Bangladesh LGBT mag editor Xulhaz Mannan's murder: Let this not be another statistic

Dhrubo Jyoti | Updated on: 10 February 2017, 1:51 IST

When the news broke, it came in great waves of numbness, nausea and regret. The editor of Bangladesh's only LGBT magazine and his friend hacked to death by a group of men in Dhaka on Monday.

There is little time to cope with death in newsrooms; Xulhaz Mannan and his friend Tanay Mojumdar had become letters to be typed out, edited and made news by heterosexual men, strangers to the struggles of millions of Lesbian, Gay, Bisexual, Transgender (LGBT) people.

Mannan was the editor of Bangladesh's first LGBT magazine, Roopban. The security guard at the apartment he lived in was seriously wounded.

These were not isolated killings and came after days of intimidation and threats on Facebook by members of a group called Voice of Bangladesh. The group spent days spewing hatred against LGBT persons in Bangladesh, singling out profiles for hate speech and threats of physical violence and rejoicing in their social media humiliation.

Mannan was also one of the organisers of the Ramdhanu Shobhajatra in Dhaka last year, where hundreds of people turned up in the colourful pride to mark the Bengali new year.

But this year, the event was scheduled after days of threats, some on social media by members of Voice of Bangladesh, and police even arrested four people who turned up. A petition by concerned activists and allies in India to ban the Facebook group and ensure stringent action against LGBT hate speech online is circulating on Change.org.

The murders were also part of a broader pattern to muzzle free thinking and speech in the country by suspected hardline Islamic groups. The killing spree started in February last year when blogger Avijit Roy was hacked to death.

Since then, numerous bloggers, thinkers, students and professors have been thrashed, shot, hacked. Just two days ago, a professor at Bangladesh's Rajshahi University was killed by suspected Islamic State militants. Mannan's killers were also heard chanting "Naraaye Takbir, Allah-hu-Akbar".
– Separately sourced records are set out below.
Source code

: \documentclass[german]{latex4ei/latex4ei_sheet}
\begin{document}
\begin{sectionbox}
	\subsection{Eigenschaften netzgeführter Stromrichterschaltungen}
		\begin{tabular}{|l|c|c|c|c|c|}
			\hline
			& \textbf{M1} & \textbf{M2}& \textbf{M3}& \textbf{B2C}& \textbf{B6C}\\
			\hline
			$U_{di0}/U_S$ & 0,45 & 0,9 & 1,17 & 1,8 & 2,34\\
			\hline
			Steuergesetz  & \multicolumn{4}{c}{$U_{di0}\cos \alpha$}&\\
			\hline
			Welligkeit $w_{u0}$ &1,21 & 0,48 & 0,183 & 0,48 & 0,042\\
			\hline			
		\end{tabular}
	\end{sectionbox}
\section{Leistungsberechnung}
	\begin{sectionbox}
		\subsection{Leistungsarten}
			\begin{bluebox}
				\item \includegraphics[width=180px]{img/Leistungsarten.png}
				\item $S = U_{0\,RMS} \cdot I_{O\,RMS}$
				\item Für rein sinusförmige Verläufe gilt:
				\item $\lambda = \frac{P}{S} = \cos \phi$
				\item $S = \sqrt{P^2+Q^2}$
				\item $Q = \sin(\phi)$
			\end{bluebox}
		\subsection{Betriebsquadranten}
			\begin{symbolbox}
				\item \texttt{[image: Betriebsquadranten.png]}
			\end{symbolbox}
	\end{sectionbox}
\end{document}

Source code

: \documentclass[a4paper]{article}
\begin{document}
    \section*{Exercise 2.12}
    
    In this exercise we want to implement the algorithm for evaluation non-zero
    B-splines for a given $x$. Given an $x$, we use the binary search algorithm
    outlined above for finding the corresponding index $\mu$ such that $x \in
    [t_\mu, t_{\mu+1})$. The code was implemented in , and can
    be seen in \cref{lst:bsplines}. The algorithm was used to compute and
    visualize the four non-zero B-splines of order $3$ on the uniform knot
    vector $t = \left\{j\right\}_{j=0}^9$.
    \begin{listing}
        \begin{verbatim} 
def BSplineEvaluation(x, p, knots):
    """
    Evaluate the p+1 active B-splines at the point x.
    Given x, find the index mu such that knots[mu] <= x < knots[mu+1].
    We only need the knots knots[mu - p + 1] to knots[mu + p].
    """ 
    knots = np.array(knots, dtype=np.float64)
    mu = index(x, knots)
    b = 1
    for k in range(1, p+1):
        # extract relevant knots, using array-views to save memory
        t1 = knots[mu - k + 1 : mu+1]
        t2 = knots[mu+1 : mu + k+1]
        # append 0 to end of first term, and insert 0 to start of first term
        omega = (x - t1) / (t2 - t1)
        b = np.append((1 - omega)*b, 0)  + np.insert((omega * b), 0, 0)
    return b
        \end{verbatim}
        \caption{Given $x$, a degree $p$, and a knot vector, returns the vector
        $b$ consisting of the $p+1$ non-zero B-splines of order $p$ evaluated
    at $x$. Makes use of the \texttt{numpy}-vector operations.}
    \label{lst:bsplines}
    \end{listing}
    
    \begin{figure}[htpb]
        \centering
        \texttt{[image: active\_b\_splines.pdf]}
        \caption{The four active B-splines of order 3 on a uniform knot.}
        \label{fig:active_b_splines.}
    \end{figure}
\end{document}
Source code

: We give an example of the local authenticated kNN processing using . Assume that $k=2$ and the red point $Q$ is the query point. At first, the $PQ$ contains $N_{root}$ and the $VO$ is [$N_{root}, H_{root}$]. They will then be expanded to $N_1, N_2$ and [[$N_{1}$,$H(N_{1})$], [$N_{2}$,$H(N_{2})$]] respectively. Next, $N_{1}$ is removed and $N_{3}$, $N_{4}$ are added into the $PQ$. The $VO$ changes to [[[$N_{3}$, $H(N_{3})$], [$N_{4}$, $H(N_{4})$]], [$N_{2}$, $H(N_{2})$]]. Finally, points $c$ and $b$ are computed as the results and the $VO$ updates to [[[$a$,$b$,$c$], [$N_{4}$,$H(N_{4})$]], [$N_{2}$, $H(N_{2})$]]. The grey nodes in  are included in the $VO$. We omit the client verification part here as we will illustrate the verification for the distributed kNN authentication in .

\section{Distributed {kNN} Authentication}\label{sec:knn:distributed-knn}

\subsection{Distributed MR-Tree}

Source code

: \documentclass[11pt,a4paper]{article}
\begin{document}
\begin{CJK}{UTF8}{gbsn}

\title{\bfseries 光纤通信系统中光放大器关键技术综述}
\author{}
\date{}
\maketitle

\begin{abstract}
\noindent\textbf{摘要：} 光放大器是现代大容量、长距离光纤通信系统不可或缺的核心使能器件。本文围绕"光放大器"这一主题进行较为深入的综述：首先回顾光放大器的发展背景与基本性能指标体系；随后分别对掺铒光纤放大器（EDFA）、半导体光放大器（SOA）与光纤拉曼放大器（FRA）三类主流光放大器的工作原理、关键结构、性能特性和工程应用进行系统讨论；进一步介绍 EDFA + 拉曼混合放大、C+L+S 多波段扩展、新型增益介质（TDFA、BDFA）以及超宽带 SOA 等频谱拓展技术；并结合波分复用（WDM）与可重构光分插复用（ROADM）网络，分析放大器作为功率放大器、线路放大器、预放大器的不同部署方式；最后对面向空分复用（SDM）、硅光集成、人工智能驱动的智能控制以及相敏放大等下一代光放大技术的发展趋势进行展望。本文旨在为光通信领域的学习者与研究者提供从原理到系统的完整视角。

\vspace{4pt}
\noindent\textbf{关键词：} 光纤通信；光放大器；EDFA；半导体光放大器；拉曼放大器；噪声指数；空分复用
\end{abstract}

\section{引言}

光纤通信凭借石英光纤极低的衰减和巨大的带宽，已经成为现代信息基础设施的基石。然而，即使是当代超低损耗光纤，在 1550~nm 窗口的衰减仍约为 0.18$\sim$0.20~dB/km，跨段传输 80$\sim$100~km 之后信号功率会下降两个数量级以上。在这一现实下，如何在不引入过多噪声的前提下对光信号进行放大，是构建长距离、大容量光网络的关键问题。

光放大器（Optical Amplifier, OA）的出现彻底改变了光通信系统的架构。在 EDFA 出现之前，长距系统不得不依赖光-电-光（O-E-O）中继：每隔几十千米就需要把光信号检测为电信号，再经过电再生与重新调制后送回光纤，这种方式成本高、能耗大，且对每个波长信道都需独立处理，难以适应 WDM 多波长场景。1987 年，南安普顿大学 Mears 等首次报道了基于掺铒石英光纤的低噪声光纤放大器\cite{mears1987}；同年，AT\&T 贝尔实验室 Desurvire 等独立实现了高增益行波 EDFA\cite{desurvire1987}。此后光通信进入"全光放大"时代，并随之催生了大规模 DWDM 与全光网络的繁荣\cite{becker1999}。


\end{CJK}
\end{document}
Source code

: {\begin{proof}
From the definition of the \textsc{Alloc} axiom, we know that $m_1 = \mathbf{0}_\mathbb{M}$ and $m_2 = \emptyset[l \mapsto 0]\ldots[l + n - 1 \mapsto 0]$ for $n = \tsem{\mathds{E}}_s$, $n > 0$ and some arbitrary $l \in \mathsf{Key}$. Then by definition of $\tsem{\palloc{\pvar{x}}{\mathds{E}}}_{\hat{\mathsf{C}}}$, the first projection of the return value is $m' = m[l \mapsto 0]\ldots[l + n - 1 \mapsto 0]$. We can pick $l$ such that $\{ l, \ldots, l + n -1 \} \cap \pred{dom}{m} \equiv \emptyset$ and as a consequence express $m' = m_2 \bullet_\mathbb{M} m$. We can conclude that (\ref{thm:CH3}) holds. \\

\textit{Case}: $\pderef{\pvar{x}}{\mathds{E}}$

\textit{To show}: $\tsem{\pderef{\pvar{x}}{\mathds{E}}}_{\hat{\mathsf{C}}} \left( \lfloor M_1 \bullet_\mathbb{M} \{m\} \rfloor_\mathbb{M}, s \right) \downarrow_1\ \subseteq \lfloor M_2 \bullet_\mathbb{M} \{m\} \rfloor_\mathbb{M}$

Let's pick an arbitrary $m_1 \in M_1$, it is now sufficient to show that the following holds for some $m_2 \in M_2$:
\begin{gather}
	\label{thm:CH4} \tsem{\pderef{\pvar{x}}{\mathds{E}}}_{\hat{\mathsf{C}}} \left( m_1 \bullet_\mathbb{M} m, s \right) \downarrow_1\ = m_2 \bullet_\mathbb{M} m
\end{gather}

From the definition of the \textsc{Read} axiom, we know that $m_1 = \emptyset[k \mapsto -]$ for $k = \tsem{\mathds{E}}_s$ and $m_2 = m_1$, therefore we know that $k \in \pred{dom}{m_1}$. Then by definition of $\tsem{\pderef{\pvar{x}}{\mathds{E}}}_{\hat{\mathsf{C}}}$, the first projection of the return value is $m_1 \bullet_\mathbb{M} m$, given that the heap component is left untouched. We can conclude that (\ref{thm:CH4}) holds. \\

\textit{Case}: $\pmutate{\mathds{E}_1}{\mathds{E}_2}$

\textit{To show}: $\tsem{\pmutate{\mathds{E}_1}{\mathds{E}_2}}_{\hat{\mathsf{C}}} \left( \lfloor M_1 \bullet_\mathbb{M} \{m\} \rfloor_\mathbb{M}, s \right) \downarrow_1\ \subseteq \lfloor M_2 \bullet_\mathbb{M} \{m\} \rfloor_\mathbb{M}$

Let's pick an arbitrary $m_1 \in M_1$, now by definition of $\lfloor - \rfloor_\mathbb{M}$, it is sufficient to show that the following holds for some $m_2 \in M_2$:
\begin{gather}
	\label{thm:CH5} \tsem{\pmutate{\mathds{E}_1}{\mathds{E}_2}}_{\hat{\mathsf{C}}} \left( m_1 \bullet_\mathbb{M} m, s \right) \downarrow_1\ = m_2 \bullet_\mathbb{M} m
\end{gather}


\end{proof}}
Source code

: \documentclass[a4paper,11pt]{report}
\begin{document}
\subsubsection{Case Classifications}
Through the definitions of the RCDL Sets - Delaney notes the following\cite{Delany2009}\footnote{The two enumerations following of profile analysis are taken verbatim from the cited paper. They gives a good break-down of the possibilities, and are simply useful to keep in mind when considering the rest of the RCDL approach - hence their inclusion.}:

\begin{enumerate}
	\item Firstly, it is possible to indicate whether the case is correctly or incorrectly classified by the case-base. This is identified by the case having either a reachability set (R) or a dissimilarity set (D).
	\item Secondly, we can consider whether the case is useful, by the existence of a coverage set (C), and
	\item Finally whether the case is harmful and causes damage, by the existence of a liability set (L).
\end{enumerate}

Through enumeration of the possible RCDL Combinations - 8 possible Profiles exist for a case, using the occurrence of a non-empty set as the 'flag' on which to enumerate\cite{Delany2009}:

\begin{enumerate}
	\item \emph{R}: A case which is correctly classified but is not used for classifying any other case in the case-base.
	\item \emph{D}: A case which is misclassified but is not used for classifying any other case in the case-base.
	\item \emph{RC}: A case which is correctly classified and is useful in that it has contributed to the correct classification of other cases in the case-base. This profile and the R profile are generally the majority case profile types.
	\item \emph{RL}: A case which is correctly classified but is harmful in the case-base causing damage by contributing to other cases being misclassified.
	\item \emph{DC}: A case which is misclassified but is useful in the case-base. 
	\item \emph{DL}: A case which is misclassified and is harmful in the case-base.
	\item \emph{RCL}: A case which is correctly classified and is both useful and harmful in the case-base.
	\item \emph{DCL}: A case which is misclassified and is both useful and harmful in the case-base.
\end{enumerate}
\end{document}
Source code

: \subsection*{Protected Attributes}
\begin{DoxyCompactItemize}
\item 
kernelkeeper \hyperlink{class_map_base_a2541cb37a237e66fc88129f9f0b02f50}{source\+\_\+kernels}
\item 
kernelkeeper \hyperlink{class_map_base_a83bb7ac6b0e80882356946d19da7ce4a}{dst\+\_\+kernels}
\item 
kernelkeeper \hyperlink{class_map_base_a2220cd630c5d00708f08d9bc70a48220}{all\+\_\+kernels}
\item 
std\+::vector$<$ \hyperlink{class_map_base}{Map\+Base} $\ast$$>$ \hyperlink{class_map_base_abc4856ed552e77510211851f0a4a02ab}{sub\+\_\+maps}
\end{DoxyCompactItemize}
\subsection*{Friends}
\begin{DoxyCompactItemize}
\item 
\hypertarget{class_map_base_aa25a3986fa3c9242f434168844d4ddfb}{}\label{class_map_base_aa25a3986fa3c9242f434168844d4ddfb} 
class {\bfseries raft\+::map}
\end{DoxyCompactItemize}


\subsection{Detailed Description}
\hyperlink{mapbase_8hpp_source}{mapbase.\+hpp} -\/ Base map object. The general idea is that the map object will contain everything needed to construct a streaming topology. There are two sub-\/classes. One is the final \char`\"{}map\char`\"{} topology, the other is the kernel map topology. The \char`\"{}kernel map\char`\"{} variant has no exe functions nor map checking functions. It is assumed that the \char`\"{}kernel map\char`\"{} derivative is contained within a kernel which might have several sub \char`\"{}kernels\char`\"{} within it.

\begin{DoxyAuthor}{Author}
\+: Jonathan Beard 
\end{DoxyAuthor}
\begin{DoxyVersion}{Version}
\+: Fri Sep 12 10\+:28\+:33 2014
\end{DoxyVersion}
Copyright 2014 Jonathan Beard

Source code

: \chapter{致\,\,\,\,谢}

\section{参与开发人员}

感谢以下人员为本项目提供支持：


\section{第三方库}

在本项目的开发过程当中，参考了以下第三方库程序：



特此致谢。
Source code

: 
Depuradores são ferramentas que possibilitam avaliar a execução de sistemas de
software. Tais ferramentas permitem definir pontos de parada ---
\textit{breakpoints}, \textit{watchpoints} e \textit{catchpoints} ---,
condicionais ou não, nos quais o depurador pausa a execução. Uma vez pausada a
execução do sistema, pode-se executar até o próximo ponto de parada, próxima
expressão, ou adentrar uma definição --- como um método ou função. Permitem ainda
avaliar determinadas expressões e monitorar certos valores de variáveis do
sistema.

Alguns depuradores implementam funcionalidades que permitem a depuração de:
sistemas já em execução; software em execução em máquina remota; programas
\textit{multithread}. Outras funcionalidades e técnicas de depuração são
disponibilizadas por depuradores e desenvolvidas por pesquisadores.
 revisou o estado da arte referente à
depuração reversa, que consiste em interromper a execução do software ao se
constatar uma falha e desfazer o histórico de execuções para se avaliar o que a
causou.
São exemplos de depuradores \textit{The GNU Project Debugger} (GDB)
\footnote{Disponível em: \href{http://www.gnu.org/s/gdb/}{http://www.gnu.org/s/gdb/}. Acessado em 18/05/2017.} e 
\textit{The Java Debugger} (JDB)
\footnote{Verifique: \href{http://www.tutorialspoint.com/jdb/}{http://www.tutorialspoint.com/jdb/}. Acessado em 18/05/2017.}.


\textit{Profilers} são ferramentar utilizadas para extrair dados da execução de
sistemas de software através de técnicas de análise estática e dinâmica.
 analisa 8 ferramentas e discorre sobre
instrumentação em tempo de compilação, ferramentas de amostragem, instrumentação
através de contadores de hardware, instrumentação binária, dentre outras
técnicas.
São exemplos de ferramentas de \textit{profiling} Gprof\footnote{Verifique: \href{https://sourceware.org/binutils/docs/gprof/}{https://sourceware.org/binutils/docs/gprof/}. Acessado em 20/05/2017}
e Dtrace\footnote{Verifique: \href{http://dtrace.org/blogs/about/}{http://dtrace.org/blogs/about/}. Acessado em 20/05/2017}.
None of this is new. LGBT people are rarely safe anywhere in a world where straight, upper middle class, white (or upper-caste) men dominate. From Dhaka to Delhi to New York, queer folk are maimed, bruised, beaten, raped and killed with impunity by a patriarchy that is both powerful and fragile. More transpersons were killed last year than at any point in recorded history.

Bangladesh is a story of contradictions. It has its section 377 - a legacy of the same colonial baggage India carries. But in 2013, it accorded transgender people "third gender" status and has worked, sporadically, for their welfare.

In India, stories of LGBT hate speech, assault, discrimination are common. Intimated by section 377 and a pincer grip of gender, caste, class oppression, thousands of LGBT people don't even have access to the law, let alone justice.

But Mannan's death brought it home with a sickening crunch: That as we debated ways to get married and the perfect party venue, people were getting hacked with machetes in their own homes. That a rampaging army of people out to purify their country of deviants and law-breakers weren't being stopped by a avowedly secular government. Wait, does that sound familiar?

I only knew Mannan through his writings and discussions on online fora in Bangladesh, most of which will close down now. A cleansing movement will push more and more thinkers, free-speech exponents to the margins, make LGBT folks retreat into the shadows and compel them to choose if they should abandon their homes, just because their love and lives weren't sanctioned by the powerful.

In these dark times, Mannan's words stand out and his powerful articulation of the language of love can soothe and show the way.

"In a country where the whole concept of sex and sexuality is a taboo, we are learning to navigate our ways by highlighting love as the center of all, as a human right that can't be denied, hoping for broader acceptance some day!" he wrote in an article for Pinkpages. Inshallah.